Dataset excerpts:
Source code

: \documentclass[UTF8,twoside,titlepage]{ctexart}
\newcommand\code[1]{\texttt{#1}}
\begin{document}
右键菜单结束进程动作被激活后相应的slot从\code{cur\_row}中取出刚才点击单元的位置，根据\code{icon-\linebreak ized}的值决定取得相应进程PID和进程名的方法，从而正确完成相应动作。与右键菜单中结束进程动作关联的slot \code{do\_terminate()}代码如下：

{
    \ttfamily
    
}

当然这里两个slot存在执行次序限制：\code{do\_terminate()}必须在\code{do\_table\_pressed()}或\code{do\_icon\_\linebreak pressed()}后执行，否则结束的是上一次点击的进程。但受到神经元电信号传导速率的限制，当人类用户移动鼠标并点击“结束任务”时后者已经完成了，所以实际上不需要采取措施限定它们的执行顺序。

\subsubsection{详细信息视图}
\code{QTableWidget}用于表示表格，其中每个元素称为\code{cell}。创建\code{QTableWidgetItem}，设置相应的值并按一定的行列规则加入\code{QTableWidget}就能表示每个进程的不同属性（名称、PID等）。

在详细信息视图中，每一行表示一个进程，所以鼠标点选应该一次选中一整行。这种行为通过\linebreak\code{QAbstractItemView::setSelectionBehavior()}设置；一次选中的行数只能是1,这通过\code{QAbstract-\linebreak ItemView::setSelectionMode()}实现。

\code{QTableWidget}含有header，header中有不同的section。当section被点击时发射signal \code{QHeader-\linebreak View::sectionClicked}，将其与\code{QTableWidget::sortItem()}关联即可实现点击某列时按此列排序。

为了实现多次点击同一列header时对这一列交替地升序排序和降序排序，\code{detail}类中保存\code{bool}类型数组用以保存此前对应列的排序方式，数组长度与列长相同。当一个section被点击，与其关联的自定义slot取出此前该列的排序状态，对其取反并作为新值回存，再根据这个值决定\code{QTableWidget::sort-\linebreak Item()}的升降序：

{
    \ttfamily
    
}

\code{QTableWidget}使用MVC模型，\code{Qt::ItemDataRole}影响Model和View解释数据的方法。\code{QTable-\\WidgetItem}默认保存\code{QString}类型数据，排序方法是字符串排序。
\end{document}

* [PROBLEM TO WORK ON]: Word for word, copy out all of the data shown above.

* [RESPONSE TO THE EXERCISE]:
Source code

: \documentclass[UTF8,twoside,titlepage]{ctexart}
\newcommand\code[1]{\texttt{#1}}
\begin{document}
右键菜单结束进程动作被激活后相应的slot从\code{cur\_row}中取出刚才点击单元的位置，根据\code{icon-\linebreak ized}的值决定取得相应进程PID和进程名的方法，从而正确完成相应动作。与右键菜单中结束进程动作关联的slot \code{do\_terminate()}代码如下：

{
    \ttfamily
    
}

当然这里两个slot存在执行次序限制：\code{do\_terminate()}必须在\code{do\_table\_pressed()}或\code{do\_icon\_\linebreak pressed()}后执行，否则结束的是上一次点击的进程。但受到神经元电信号传导速率的限制，当人类用户移动鼠标并点击“结束任务”时后者已经完成了，所以实际上不需要采取措施限定它们的执行顺序。

\subsubsection{详细信息视图}
\code{QTableWidget}用于表示表格，其中每个元素称为\code{cell}。创建\code{QTableWidgetItem}，设置相应的值并按一定的行列规则加入\code{QTableWidget}就能表示每个进程的不同属性（名称、PID等）。

在详细信息视图中，每一行表示一个进程，所以鼠标点选应该一次选中一整行。这种行为通过\linebreak\code{QAbstractItemView::setSelectionBehavior()}设置；一次选中的行数只能是1,这通过\code{QAbstract-\linebreak ItemView::setSelectionMode()}实现。

\code{QTableWidget}含有header，header中有不同的section。当section被点击时发射signal \code{QHeader-\linebreak View::sectionClicked}，将其与\code{QTableWidget::sortItem()}关联即可实现点击某列时按此列排序。

为了实现多次点击同一列header时对这一列交替地升序排序和降序排序，\code{detail}类中保存\code{bool}类型数组用以保存此前对应列的排序方式，数组长度与列长相同。当一个section被点击，与其关联的自定义slot取出此前该列的排序状态，对其取反并作为新值回存，再根据这个值决定\code{QTableWidget::sort-\linebreak Item()}的升降序：

{
    \ttfamily
    
}

\code{QTableWidget}使用MVC模型，\code{Qt::ItemDataRole}影响Model和View解释数据的方法。\code{QTable-\\WidgetItem}默认保存\code{QString}类型数据，排序方法是字符串排序。
\end{document}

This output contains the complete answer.